Type-Stability with SnoopCompile.jl and Cthulhu.jl for High-Performance Julia


This post was written by Steven Whitaker.
The Julia programming language is a high-level language that boasts the ability to achieve C-like speeds. Julia can run fast, despite being a dynamic language, because it is compiled and has smart type-inference.
Type-inference is the process of the Julia compiler reasoning about the types of objects, enabling compilation to create efficient machine code for the types at hand.
However, Julia code can be written in a way that prevents type-inference from succeeding---specifically, by writing type-unstable functions. (I'll explain type-instability later on.) When type-inference fails, Julia has to compile generic machine code that can handle any type of input, sacrificing the C-like performance and instead running more like an interpreted language such as Python.
Fortunately, there are tools that Julia developers can use to track down what code causes type-inference to fail. Among the most powerful of these tools are SnoopCompile.jl and Cthulhu.jl. Using these tools, developers can fix type-inference failures and restore the C-like performance they were hoping to achieve.
In this post, we will learn about type-stability and how it impacts performance. Then we will see how to use SnoopCompile.jl and Cthulhu.jl to locate and resolve type-instabilities.
Type-Stability
A function is type-stable if the type of the function's output can be concretely determined given the types of the inputs to the function, without any runtime information.

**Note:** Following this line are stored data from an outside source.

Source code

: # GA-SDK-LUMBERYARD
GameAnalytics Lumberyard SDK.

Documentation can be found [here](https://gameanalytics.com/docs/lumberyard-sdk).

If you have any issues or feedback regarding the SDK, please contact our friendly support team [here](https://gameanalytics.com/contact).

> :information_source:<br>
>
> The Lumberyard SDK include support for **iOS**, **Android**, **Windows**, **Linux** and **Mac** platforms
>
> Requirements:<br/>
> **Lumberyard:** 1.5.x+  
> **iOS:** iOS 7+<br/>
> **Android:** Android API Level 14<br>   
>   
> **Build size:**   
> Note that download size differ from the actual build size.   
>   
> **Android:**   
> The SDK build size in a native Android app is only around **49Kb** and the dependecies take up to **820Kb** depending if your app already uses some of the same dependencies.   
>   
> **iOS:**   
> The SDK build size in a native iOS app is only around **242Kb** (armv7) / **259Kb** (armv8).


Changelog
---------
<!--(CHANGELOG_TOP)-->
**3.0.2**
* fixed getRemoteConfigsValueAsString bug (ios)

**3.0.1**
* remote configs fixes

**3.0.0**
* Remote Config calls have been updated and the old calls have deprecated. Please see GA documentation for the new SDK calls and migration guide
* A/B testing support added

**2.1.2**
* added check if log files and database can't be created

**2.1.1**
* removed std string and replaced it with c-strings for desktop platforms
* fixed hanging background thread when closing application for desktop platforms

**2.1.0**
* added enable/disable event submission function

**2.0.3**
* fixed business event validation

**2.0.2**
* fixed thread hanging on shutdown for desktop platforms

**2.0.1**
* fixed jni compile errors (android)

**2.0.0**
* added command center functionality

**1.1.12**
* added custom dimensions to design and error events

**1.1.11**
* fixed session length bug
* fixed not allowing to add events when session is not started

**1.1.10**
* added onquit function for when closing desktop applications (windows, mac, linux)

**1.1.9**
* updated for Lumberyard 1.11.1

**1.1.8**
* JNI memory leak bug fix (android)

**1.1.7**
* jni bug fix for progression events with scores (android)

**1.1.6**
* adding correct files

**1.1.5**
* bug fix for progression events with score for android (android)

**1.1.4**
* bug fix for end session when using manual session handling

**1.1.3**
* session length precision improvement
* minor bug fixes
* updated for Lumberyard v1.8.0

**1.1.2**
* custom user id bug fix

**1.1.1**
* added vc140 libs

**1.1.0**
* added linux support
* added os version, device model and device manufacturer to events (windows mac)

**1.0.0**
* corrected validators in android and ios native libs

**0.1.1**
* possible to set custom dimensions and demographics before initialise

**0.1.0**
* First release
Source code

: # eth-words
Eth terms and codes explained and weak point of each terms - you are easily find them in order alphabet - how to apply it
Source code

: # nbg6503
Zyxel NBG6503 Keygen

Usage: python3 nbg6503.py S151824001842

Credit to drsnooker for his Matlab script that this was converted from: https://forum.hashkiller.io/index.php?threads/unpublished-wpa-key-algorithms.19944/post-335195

To illustrate, consider the following function methods:
f(x::Int) = "stable"
f(x::Float64) = rand(Bool) ? 1 : 2.0
In this example,
if we call f(x)
where x
is an Int
,
the compiler can figure out
that the output will be a String
without knowing the value of x
,
so f(x::Int)
is type-stable.
In other words,
it doesn't matter whether x
is 1
, -1
, or 176859431
;
the return value will always be a String
if x
is an Int
.
On the other hand,
if we call f(x)
where x
is a Float64
,
the compiler doesn't know
whether the output will be an Int
or a Float64
because that depends on the result of rand(Bool)
,
which is computed at runtime.
Therefore,
f(x::Float64)
is type-unstable.
Here's a more subtle example of type-instability:
function g(x)
if x < 0
return 0
else
return x
end
end
In this example,
g(x)
is type-unstable
because the output will either be an Int
or whatever the type of x
is,
and it all depends on the value of x
,
which isn't known at compile time.
(Note, however,
that g(x)
is type-stable
if x
is an Int
because then both branches of the if
statement
return the same type of value.)
And sometimes a function that might look type-stable can be type-unstable depending on the input. For example:
h(x::Array) = x[1] + 1
In this case,
h([1])
is type-stable,
but h(Any[1])
is not.
Why?
Because with h([1])
,
x
is a Vector{Int}
,
so the compiler knows
that the type of x[1]
will be Int
.
On the other hand,
with h(Any[1])
,
x
is a Vector{Any}
,
so the compiler thinks
x[1]
could be of any type.
To reiterate: a function is type-stable if the compiler can figure out the concrete type of the return value given only the types of the inputs, without any runtime information.
When Compilation Occurs
Another aspect of type-inference that is useful to understand is when compilation (including type-inference) occurs.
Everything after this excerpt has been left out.